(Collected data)

..........

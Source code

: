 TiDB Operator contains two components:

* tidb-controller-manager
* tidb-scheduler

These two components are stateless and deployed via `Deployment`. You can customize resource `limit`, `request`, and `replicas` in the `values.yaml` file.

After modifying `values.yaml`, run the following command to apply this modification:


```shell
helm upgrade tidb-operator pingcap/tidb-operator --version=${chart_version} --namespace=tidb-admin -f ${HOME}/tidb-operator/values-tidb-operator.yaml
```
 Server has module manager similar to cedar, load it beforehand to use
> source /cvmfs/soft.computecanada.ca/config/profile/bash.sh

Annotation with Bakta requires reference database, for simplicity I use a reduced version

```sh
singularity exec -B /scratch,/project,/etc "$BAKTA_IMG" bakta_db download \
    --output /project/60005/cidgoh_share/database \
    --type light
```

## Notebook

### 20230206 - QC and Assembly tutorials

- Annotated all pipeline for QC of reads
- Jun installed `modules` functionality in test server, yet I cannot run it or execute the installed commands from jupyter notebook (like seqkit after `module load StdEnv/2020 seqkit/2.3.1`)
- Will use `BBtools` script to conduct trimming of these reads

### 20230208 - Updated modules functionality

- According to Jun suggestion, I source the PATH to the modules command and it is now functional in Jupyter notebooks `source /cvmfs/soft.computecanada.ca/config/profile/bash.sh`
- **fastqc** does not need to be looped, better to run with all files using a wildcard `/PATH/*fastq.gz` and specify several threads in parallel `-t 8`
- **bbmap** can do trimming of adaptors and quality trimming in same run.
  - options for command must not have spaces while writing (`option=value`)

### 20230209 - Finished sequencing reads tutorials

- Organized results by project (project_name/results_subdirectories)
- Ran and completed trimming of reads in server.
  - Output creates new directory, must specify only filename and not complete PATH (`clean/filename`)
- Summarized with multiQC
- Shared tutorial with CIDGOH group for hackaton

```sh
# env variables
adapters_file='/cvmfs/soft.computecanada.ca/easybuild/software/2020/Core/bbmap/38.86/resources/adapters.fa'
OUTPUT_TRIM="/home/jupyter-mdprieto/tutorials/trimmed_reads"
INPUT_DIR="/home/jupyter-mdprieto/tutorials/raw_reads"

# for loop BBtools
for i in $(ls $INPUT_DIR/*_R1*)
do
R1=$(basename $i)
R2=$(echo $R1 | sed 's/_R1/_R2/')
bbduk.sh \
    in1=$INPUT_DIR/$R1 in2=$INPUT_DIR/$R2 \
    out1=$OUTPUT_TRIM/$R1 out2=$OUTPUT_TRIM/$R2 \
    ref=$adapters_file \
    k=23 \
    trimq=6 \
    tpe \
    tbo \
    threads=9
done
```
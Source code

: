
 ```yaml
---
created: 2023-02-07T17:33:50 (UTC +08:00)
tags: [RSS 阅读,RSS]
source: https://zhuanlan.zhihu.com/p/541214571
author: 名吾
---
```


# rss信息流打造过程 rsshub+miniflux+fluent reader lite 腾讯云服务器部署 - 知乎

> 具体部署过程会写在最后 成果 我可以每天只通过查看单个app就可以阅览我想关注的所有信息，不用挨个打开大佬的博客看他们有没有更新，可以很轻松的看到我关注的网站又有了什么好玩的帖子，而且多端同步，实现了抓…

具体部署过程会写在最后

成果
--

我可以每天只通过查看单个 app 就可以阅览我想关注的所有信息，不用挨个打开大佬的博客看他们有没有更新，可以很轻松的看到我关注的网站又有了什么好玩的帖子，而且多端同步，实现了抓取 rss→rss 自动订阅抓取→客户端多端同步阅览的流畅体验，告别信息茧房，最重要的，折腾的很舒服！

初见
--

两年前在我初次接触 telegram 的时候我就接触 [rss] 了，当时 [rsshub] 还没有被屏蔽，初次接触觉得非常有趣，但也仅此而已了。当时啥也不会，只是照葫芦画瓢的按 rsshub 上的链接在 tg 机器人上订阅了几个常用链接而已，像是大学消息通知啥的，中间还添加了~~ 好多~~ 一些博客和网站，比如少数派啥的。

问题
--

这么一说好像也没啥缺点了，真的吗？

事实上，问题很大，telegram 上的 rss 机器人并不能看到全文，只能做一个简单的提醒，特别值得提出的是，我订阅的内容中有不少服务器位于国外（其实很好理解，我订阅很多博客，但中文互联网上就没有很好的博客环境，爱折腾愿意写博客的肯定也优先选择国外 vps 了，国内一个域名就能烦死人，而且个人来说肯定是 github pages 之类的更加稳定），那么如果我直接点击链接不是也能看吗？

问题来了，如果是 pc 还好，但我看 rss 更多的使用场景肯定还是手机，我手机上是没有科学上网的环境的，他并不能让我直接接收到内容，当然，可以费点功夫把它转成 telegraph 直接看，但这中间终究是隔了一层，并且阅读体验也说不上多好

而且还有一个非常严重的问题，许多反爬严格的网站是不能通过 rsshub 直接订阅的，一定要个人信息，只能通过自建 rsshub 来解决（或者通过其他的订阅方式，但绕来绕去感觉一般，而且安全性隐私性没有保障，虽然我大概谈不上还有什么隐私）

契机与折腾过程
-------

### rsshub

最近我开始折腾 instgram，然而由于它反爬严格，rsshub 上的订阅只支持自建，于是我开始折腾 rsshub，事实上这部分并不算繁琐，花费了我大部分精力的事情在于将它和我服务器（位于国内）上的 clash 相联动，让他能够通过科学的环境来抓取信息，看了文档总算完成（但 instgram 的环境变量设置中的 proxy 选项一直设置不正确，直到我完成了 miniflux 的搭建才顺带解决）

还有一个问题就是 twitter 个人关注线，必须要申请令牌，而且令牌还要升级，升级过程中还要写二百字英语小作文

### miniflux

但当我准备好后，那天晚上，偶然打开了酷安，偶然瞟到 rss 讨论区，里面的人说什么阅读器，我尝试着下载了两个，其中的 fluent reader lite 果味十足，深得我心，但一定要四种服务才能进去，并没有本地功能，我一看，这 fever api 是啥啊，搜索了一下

..........

Work request
Write out every line of the entries that holds the word "cvmfs".

Written solution
> source /cvmfs/soft.computecanada.ca/config/profile/bash.sh
- According to Jun suggestion, I source the PATH to the modules command and it is now functional in Jupyter notebooks `source /cvmfs/soft.computecanada.ca/config/profile/bash.sh`
adapters_file='/cvmfs/soft.computecanada.ca/easybuild/software/2020/Core/bbmap/38.86/resources/adapters.fa'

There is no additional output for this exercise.